If you’re in León, Cerro Negro is well-known for “volcano surfing” and is an easy hike. Masaya Volcano, located just south of Managua, is the most active volcano in Nicaragua (you can actually see the lava bubbling).
If you want a challenge, try San Cristobal, Nicaragua’s highest volcano at 1,745 meters (5,725 feet). If you’re hunting for scenic Insta-worthy views, hike to Telica (also within easy reach from León) for a spectacular sunset (you can actually camp at the top too).
12. Binge on Gallo Pinto
I’ll be honest: I found Nicaraguan food pretty bland. Be prepared to eat a lot of gallo pinto (rice and beans), meat, and fried plantains. It’s not the most exciting food, but it was delicious (and super economical). It is a staple food for most people in Nicaragua. In fact, gallo pinto is such a quintessential part of Nicaraguan cuisine that even McDonald’s has a version!
13. Do a Homestay/Learn Spanish
Want to stay longer? Take part in a homestay. This is where you stay with a local family for a fee and immerse yourself in the language and daily life. There are a lot of opportunities to stay longer, volunteer, learn Spanish, and farm. If this interests you, hostels and tourist offices in any big city can help organize this for you. Esteli, Ometepe, and León are popular destinations for this.
14. Visit Apoyo Lagoon
Though lots of people visit Lake Nicaragua (the biggest and where Ometepe is), this lagoon near Managua is a nice spot to spend a day relaxing. This 200-meter-deep lake is the perfect spot for swimming, kayaking, fishing, and sailing. Hostels offer day trips from Granada for around $10 USD (it’s just 15 kilometers outside of Granada). You can also visit independently and stay overnight if you want a longer visit.
15. Chill Out
Nicaragua is a great country to just hang out in. Sit on a beach with a good book, relax in the jungle, stay on the farm, surf, or swing in a hammock. The pace of life here is slow and relaxed, so slow yourself down and enjoy some lazy, wonderful days.
Nicaragua is a nature lover’s dream: volcanoes, rainforests, mangrove forests, and beaches abound. Add in some adventurous activities, friendly locals, and cheap prices, and you’ll see why everyone raves about this country.
There is so much to see and do in the country that you’re going to have an action-packed trip no matter where you go or how long you stay there. It’s one of the best countries in the world and should not be missed! I can’t speak highly of it enough!
Book Your Trip to Nicaragua: Logistical Tips and Tricks
Book Your Flight
Use Skyscanner to find a cheap flight. They are my favorite search engine because they search websites and airlines around the globe so you always know no stone is left unturned!
Book Your Accommodation
You can book your hostel with Hostelworld as they have the biggest inventory and best deals.

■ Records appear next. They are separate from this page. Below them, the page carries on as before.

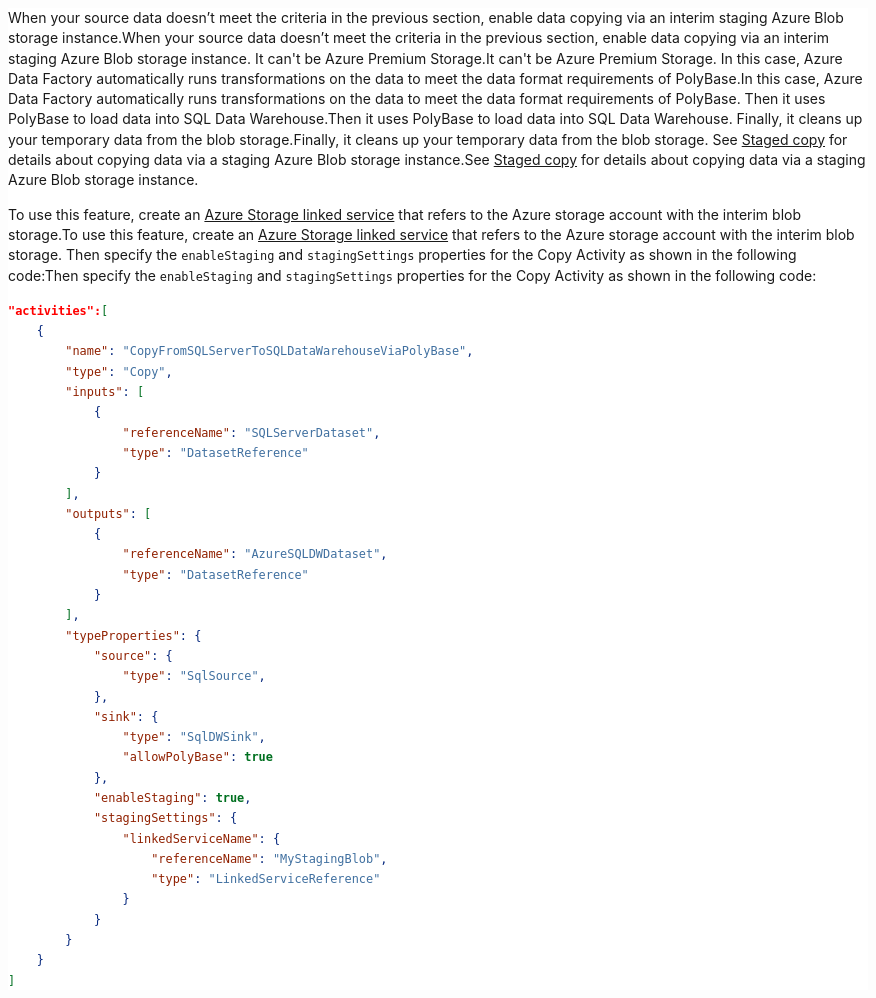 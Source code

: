 <span data-ttu-id="7f954-339">When your source data doesn’t meet the criteria in the previous section, enable data copying via an interim staging Azure Blob storage instance.</span><span class="sxs-lookup"><span data-stu-id="7f954-339">When your source data doesn’t meet the criteria in the previous section, enable data copying via an interim staging Azure Blob storage instance.</span></span> <span data-ttu-id="7f954-340">It can't be Azure Premium Storage.</span><span class="sxs-lookup"><span data-stu-id="7f954-340">It can't be Azure Premium Storage.</span></span> <span data-ttu-id="7f954-341">In this case, Azure Data Factory automatically runs transformations on the data to meet the data format requirements of PolyBase.</span><span class="sxs-lookup"><span data-stu-id="7f954-341">In this case, Azure Data Factory automatically runs transformations on the data to meet the data format requirements of PolyBase.</span></span> <span data-ttu-id="7f954-342">Then it uses PolyBase to load data into SQL Data Warehouse.</span><span class="sxs-lookup"><span data-stu-id="7f954-342">Then it uses PolyBase to load data into SQL Data Warehouse.</span></span> <span data-ttu-id="7f954-343">Finally, it cleans up your temporary data from the blob storage.</span><span class="sxs-lookup"><span data-stu-id="7f954-343">Finally, it cleans up your temporary data from the blob storage.</span></span> <span data-ttu-id="7f954-344">See [Staged copy](copy-activity-performance.md#staged-copy) for details about copying data via a staging Azure Blob storage instance.</span><span class="sxs-lookup"><span data-stu-id="7f954-344">See [Staged copy](copy-activity-performance.md#staged-copy) for details about copying data via a staging Azure Blob storage instance.</span></span>

<span data-ttu-id="7f954-345">To use this feature, create an [Azure Storage linked service](connector-azure-blob-storage.md#linked-service-properties) that refers to the Azure storage account with the interim blob storage.</span><span class="sxs-lookup"><span data-stu-id="7f954-345">To use this feature, create an [Azure Storage linked service](connector-azure-blob-storage.md#linked-service-properties) that refers to the Azure storage account with the interim blob storage.</span></span> <span data-ttu-id="7f954-346">Then specify the `enableStaging` and `stagingSettings` properties for the Copy Activity as shown in the following code:</span><span class="sxs-lookup"><span data-stu-id="7f954-346">Then specify the `enableStaging` and `stagingSettings` properties for the Copy Activity as shown in the following code:</span></span>

```json
"activities":[
    {
        "name": "CopyFromSQLServerToSQLDataWarehouseViaPolyBase",
        "type": "Copy",
        "inputs": [
            {
                "referenceName": "SQLServerDataset",
                "type": "DatasetReference"
            }
        ],
        "outputs": [
            {
                "referenceName": "AzureSQLDWDataset",
                "type": "DatasetReference"
            }
        ],
        "typeProperties": {
            "source": {
                "type": "SqlSource",
            },
            "sink": {
                "type": "SqlDWSink",
                "allowPolyBase": true
            },
            "enableStaging": true,
            "stagingSettings": {
                "linkedServiceName": {
                    "referenceName": "MyStagingBlob",
                    "type": "LinkedServiceReference"
                }
            }
        }
    }
]
```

If you want to stay somewhere other than a hostel, use Booking.com as they consistently return the cheapest rates for guesthouses and cheap hotels. My favorite places to stay in the country:
Don’t Forget Travel Insurance
Travel insurance will protect you against illness, injury, theft, and cancellations. It’s comprehensive protection in case anything goes wrong. I never go on a trip without it as I’ve had to use it many times in the past. My favorite companies that offer the best service and value are:
- Safety Wing (best for everyone)
- Insure My Trip (for those over 70)
- Medjet (for additional evacuation coverage)
Looking for the Best Companies to Save Money With?
Check out my resource page for the best companies to use when you travel. I list all the ones I use to save money when I’m on the road. They will save you money when you travel too.
Want More Information on Nicaragua?
Be sure to visit our robust destination guide on Nicaragua for even more tips on how to plan your visit!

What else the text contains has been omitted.